In early adulthood, I went through a process of spiritual sorting. It took years to figure out what was mere Christianity, what was ancillary, and what was peripheral. It was a journey that was painful and frightening at times.

But what I’ve shared with other Christians about this is that deconstruction (while not a useless idea) isn’t the best way to think about faith, even in terms our journey or experience.

And that’s because Christianity isn’t about deconstruction. 

Christianity is about discovery. 

For Christians, orthodoxy (small “o”) isn’t hard. And it isn’t hard because you don’t have to decide what it is. Orthodoxy is something. Christianity is not about rejecting or deciding or deconstructing. It’s about discovering, about finding and affirming.
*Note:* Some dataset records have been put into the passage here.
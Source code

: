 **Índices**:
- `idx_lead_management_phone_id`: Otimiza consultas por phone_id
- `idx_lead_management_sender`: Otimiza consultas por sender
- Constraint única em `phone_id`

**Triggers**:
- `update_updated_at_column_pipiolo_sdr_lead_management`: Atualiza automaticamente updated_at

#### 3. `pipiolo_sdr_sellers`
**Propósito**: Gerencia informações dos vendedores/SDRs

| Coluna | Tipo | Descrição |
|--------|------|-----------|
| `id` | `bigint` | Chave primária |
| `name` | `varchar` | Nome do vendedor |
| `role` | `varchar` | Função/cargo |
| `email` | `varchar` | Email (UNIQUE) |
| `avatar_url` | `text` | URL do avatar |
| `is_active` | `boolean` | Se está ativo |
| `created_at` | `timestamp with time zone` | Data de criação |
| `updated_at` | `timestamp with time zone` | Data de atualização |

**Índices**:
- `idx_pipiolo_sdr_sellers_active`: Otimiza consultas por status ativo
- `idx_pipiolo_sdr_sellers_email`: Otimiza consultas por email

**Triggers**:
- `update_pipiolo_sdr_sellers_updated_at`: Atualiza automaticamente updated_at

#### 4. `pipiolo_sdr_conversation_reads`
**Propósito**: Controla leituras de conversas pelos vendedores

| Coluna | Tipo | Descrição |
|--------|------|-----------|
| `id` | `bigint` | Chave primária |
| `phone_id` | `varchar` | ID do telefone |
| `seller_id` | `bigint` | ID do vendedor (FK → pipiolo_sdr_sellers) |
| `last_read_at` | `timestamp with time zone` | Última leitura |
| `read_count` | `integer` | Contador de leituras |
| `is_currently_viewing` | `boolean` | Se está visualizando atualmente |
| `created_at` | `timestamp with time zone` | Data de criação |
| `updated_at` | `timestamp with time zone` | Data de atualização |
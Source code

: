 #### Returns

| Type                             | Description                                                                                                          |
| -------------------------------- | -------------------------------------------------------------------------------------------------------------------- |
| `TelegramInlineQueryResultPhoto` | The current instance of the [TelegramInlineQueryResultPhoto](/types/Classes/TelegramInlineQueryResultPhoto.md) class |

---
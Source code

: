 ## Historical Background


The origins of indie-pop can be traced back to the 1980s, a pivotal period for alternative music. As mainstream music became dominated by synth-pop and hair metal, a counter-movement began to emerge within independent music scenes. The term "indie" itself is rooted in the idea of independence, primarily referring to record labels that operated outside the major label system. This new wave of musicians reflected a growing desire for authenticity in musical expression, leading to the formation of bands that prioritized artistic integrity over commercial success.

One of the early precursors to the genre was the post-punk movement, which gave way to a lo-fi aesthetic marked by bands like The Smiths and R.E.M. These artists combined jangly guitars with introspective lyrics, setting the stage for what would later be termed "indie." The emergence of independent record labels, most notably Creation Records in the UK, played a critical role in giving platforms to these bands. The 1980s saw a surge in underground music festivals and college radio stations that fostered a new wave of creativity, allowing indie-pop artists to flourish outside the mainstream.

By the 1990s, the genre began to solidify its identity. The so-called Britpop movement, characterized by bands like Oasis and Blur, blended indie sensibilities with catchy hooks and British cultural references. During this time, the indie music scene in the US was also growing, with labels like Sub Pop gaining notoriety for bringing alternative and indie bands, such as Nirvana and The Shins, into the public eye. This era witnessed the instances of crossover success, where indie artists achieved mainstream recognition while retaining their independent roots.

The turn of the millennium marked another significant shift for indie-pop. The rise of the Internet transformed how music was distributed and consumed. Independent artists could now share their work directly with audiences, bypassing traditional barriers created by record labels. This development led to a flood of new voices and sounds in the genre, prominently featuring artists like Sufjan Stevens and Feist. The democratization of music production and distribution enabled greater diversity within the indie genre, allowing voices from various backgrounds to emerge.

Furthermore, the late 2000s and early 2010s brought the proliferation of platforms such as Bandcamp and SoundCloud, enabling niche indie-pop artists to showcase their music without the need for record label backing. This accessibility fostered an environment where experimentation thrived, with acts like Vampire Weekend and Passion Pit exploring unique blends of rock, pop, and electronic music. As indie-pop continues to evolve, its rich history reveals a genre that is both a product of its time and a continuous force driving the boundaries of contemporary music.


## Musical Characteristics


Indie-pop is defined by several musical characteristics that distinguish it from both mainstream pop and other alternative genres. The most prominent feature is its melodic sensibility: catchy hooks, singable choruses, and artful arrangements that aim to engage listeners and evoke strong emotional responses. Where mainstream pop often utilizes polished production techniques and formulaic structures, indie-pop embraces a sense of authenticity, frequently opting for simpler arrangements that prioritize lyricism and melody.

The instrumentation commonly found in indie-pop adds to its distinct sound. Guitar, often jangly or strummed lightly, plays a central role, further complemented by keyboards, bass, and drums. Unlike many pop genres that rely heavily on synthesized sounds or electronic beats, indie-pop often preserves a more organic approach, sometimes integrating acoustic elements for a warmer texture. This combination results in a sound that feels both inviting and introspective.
None of this is to deny the spiritual nature of the faith. Christianity is inherently spiritual. And the spiritual life is undoubtedly a journey or pilgrimage. But even as we sojourn, we aren’t seeking to establish something new. We are seeking to discover something ancient. 

Ours is a rich tradition, once for all delivered and faithfully passed down through the generations. So our restlessness shouldn’t make us turn inward. Because orthodoxy, like truth, isn’t something we determine for ourselves. And that is the point. Christianity isn’t (mostly) about rejection, but revelation. Discovery not deconstruction. Accepting not deciding.

That’s what I think it means to obey Jesus’ call: “Follow me.”